▶ Task prompt
Could you show all lines in the entries below that contain the string "Misalnya"?

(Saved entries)
»»

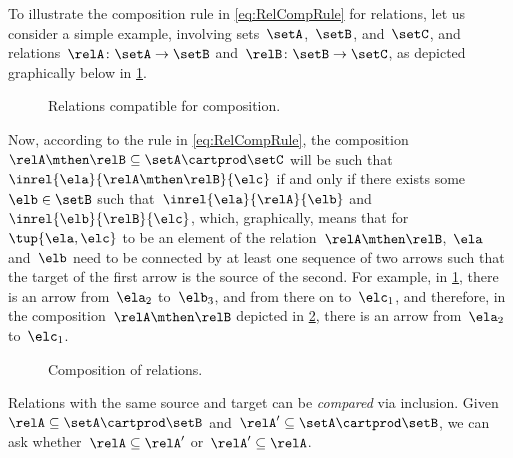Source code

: To illustrate the composition rule in \cref{eq:RelCompRule} for relations, let us consider a simple example, involving sets~$\setA$,~$\setB$, and~$\setC$, and relations~$\relA \colon \setA \to \setB$ and~$\relB \colon \setB \to \setC$, as depicted graphically below in \cref{fig:example_rel_composable}.
%
\begin{figure}[h!]
    \centering
    \caption{Relations compatible for composition.}
    \label{fig:example_rel_composable}
\end{figure}
%
Now, according to the rule in \cref{eq:RelCompRule}, the composition~$\relA \mthen \relB \subseteq \setA \cartprod \setC$ will be such that~$\inrel{\ela}{\relA \mthen \relB}{\elc}$ if and only if there exists some~$\elb \in \setB$ such that~$\inrel{\ela}{\relA}{\elb}$ and~$\inrel{\elb}{\relB}{\elc}$, which, graphically, means that for~$\tup{\ela,\elc}$ to be an element of the relation~$\relA \mthen \relB$,~$\ela$ and~$\elb$ need to be connected by at least one sequence of two arrows such that the target of the first arrow is the source of the second.
For example, in \cref{fig:example_rel_composable}, there is an arrow from~$\ela_2$ to~$\elb_3$, and from there on to~$\elc_1$, and therefore, in the composition~$\relA \mthen \relB$ depicted in \cref{fig:example_rel_composed}, there is an arrow from~$\ela_2$ to~$\elc_1$.
%
\begin{figure}[h!]
    \centering
    \caption{Composition of relations.}
    \label{fig:example_rel_composed}
\end{figure}

\begin{remark}
    Relations with the same source and target can be \emph{compared} via inclusion.
    Given~$\relA \subseteq \setA\cartprod \setB$ and~$\relA'\subseteq \setA\cartprod \setB$, we can ask whether~$\relA\subseteq \relA'$ or~$\relA'\subseteq \relA$.
\end{remark}

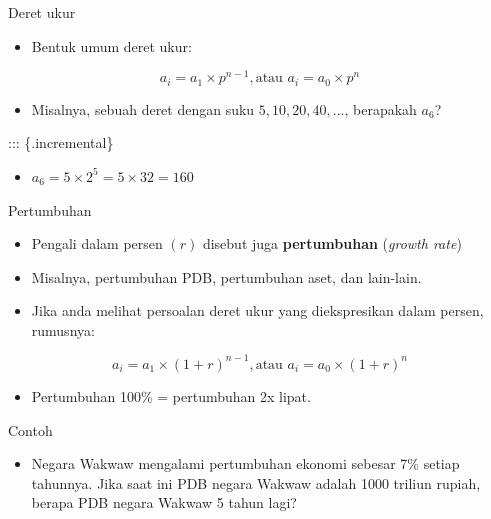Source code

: \documentclass[
  ignorenonframetext,
]{beamer}
\providecommand{\tightlist}{%
  \setlength{\itemsep}{0pt}\setlength{\parskip}{0pt}}\usepackage{longtable,booktabs,array}
\begin{document}
\begin{frame}{Deret ukur}
\label{deret-ukur-1}
\begin{itemize}
\tightlist
\item
  Bentuk umum deret ukur:
\end{itemize}

\[
a_i=a_1\times p^{n-1}, \text{atau } a_i=a_0\times p^n
\]

\begin{itemize}
\tightlist
\item
  Misalnya, sebuah deret dengan suku \(5,10,20,40,...\), berapakah
  \(a_6\)?
\end{itemize}

::: \{.incremental\}

\begin{itemize}
\tightlist
\item
  \(a_6=5 \times 2^5=5 \times 32=160\)
\end{itemize}
\end{frame}

\begin{frame}{Pertumbuhan}
\label{pertumbuhan}
\begin{itemize}
\item
  Pengali dalam persen \((r)\) disebut juga \textbf{pertumbuhan}
  (\emph{growth rate})
\item
  Misalnya, pertumbuhan PDB, pertumbuhan aset, dan lain-lain.
\item
  Jika anda melihat persoalan deret ukur yang diekspresikan dalam
  persen, rumusnya:
\end{itemize}

\[
a_i=a_1\times (1+r)^{n-1}, \text{atau } a_i=a_0 \times (1+r)^{n}
\]

\begin{itemize}
\tightlist
\item
  Pertumbuhan 100\% = pertumbuhan 2x lipat.
\end{itemize}
\end{frame}

\begin{frame}{Contoh}
\label{contoh-4}
\begin{itemize}
\tightlist
\item
  Negara Wakwaw mengalami pertumbuhan ekonomi sebesar 7\% setiap
  tahunnya. Jika saat ini PDB negara Wakwaw adalah 1000 triliun rupiah,
  berapa PDB negara Wakwaw 5 tahun lagi?
\end{itemize}
\end{frame}
\end{document}
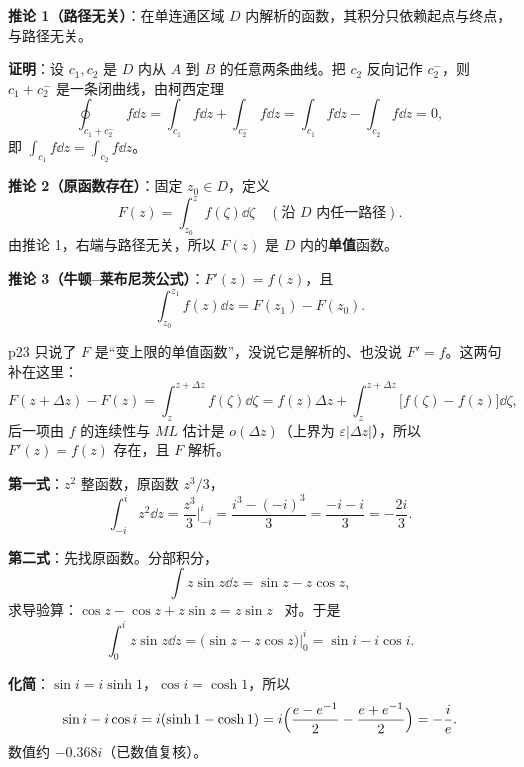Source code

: 
\textbf{推论 1（路径无关）}：在单连通区域 $D$ 内解析的函数，其积分只依赖起点与终点，与路径无关。

\textbf{证明}：设 $c_1,c_2$ 是 $D$ 内从 $A$ 到 $B$ 的任意两条曲线。把 $c_2$ 反向记作 $c_2^{-}$，则 $c_1+c_2^{-}$ 是一条闭曲线，由柯西定理
\[ \oint_{c_1+c_2^{-}}f\dd z=\int_{c_1}f\dd z+\int_{c_2^{-}}f\dd z=\int_{c_1}f\dd z-\int_{c_2}f\dd z=0 , \]
即 $\displaystyle\int_{c_1}f\dd z=\int_{c_2}f\dd z$。

\textbf{推论 2（原函数存在）}：固定 $z_0\in D$，定义
\[ F(z)=\int_{z_0}^{z}f(\zeta)\dd\zeta\quad(\text{沿 }D\text{ 内任一路径}) . \]
由推论 1，右端与路径无关，所以 $F(z)$ 是 $D$ 内的\textbf{单值}函数。

\textbf{推论 3（牛顿--莱布尼茨公式）}：$F'(z)=f(z)$，且
\begin{equation}\label{eq:NL}
\int_{z_0}^{z_1}f(z)\dd z=F(z_1)-F(z_0).
\end{equation}

p23 只说了 $F$ 是“变上限的单值函数”，没说它是解析的、也没说 $F'=f$。这两句补在这里：
\[ F(z+\Delta z)-F(z)=\int_z^{z+\Delta z}f(\zeta)\dd\zeta
=f(z)\Delta z+\int_z^{z+\Delta z}\bigl[f(\zeta)-f(z)\bigr]\dd\zeta , \]
后一项由 $f$ 的连续性与 $ML$ 估计是 $o(\Delta z)$（上界为 $\varepsilon|\Delta z|$），所以 $F'(z)=f(z)$ 存在，且 $F$ 解析。



\qbreak
{}

\textbf{第一式}：$z^{2}$ 整函数，原函数 $z^{3}/3$，
\[ \int_{-i}^{i}z^{2}\dd z=\frac{z^{3}}{3}\Big|_{-i}^{i}
=\frac{i^{3}-(-i)^{3}}{3}=\frac{-i-i}{3}=-\frac{2i}{3} . \]

\textbf{第二式}：先找原函数。分部积分，
\[ \int z\sin z\dd z=\sin z-z\cos z , \]
求导验算：$\cos z-\cos z+z\sin z=z\sin z$ \ 对。于是
\[ \int_0^{i}z\sin z\dd z=\bigl(\sin z-z\cos z\bigr)\Big|_0^{i}=\sin i-i\cos i . \]

\textbf{化简}：$\sin i=i\sinh 1$，$\cos i=\cosh 1$，所以
\[ \sin i-i\cos i=i(\sinh1-\cosh1)=i\Bigl(\frac{e-e^{-1}}{2}-\frac{e+e^{-1}}{2}\Bigr)=-\frac{i}{e} . \]
数值约 $-0.368i$（已数值复核）。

««

▶ Response area
  Misalnya, sebuah deret dengan suku \(5,10,20,40,...\), berapakah
  Misalnya, pertumbuhan PDB, pertumbuhan aset, dan lain-lain.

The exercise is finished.